**Required work**:
Here is the task for the records below: repeat exactly the lines from the one with "- Moved model" to the one with "to open one", both included, and nothing else.

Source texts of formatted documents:

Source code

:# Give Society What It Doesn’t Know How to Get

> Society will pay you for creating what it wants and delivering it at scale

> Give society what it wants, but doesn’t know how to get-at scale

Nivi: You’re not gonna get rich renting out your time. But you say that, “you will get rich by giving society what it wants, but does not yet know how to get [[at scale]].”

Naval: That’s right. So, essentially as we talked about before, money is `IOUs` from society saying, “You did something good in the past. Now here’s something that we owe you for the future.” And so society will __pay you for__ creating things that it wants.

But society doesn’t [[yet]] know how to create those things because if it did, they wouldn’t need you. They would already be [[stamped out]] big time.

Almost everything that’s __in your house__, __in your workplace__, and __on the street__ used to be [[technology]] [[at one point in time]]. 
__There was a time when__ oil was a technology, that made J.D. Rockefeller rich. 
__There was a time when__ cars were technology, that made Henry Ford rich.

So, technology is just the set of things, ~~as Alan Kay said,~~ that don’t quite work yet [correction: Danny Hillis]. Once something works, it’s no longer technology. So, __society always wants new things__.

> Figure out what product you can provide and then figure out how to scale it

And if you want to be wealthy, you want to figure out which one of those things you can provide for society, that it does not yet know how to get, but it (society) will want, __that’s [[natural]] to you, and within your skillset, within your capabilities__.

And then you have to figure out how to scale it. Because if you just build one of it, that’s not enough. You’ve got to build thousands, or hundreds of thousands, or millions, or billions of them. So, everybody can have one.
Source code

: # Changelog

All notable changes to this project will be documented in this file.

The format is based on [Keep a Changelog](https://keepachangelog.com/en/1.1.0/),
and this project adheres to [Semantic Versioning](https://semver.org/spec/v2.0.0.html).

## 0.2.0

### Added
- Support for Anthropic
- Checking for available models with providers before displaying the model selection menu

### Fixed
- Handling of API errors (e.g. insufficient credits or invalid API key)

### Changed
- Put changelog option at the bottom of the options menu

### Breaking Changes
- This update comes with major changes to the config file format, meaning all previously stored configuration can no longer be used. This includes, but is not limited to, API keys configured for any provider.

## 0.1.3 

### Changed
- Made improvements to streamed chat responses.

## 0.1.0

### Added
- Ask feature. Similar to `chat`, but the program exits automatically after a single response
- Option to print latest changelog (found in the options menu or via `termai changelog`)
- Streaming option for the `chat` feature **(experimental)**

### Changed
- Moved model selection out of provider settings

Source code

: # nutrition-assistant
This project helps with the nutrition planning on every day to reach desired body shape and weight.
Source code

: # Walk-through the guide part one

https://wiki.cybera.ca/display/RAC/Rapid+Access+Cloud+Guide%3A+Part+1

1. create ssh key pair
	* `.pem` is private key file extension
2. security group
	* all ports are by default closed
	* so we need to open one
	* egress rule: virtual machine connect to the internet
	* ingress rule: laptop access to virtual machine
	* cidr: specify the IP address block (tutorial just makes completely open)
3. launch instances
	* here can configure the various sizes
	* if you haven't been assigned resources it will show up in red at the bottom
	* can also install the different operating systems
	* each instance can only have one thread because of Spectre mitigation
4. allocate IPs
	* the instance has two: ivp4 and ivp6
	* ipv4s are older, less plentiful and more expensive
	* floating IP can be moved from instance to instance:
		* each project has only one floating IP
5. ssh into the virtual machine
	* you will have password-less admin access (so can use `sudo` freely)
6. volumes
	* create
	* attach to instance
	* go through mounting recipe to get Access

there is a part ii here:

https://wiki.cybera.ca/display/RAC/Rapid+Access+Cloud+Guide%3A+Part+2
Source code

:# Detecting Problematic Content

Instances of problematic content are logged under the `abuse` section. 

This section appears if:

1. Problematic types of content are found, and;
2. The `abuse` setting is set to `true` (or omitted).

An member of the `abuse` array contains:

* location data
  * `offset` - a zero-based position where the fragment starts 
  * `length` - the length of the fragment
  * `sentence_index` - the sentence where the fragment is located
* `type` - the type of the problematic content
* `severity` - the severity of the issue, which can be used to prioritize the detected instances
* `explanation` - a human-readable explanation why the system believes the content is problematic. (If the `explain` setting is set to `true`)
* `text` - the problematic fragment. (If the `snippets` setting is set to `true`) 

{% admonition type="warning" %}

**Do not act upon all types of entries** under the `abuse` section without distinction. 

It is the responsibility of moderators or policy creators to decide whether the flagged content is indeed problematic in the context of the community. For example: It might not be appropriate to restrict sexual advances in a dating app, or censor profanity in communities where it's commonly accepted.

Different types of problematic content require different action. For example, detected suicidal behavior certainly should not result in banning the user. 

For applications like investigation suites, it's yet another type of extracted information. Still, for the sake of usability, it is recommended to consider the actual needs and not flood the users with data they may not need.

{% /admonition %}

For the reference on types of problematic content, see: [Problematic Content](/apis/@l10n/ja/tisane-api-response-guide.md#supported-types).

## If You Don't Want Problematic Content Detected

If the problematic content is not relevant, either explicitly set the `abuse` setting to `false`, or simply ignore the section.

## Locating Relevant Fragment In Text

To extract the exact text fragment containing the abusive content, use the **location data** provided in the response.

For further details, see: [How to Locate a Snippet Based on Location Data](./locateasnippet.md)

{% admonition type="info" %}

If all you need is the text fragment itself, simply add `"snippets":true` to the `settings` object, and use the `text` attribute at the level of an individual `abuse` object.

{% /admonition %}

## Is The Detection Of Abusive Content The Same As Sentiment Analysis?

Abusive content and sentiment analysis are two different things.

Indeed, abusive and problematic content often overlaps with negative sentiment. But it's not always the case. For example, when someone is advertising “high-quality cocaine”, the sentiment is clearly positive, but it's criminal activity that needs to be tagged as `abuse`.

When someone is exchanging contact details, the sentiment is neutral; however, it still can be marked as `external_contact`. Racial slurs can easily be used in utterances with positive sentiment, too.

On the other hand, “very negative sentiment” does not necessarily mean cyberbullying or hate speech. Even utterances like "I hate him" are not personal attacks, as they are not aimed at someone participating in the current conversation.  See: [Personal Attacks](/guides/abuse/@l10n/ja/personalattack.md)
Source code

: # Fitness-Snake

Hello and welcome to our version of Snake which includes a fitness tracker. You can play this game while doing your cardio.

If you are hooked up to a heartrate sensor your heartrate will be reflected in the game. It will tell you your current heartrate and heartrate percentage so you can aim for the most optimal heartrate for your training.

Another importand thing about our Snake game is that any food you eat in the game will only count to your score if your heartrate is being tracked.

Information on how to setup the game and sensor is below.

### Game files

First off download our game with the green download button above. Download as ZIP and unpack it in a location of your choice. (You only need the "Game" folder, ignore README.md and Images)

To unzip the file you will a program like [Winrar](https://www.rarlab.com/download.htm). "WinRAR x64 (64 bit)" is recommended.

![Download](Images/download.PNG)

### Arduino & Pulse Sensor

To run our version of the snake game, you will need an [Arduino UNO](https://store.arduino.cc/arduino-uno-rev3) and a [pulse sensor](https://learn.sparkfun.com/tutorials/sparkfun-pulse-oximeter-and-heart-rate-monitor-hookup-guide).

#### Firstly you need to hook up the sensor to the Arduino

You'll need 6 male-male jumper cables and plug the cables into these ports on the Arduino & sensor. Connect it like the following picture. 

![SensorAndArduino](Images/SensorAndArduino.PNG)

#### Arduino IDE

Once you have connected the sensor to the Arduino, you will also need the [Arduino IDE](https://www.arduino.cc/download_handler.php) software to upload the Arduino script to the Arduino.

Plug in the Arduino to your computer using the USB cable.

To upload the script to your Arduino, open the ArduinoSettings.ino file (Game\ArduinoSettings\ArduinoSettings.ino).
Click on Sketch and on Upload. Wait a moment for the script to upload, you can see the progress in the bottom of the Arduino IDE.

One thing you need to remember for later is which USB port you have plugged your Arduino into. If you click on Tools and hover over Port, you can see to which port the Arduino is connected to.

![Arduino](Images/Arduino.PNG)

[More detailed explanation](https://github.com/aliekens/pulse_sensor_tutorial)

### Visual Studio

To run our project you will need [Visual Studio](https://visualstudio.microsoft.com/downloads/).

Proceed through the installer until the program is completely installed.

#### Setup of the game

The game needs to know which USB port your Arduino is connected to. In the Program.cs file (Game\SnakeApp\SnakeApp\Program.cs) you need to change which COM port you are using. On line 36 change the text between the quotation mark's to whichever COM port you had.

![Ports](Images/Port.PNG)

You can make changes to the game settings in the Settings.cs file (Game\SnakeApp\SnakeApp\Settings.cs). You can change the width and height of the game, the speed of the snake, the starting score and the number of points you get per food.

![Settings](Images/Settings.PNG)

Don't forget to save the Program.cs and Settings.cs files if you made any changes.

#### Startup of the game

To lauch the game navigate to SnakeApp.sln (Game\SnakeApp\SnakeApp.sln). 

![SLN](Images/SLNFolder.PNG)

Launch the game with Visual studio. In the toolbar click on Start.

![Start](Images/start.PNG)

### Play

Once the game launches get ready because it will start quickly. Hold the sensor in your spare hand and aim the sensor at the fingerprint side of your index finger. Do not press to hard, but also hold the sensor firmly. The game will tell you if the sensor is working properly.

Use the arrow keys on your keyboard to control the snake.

**Output for this exercise**:
- Moved model selection out of provider settings

Source code

: # nutrition-assistant
This project helps with the nutrition planning on every day to reach desired body shape and weight.
Source code

: # Walk-through the guide part one

https://wiki.cybera.ca/display/RAC/Rapid+Access+Cloud+Guide%3A+Part+1

1. create ssh key pair
	* `.pem` is private key file extension
2. security group
	* all ports are by default closed
	* so we need to open one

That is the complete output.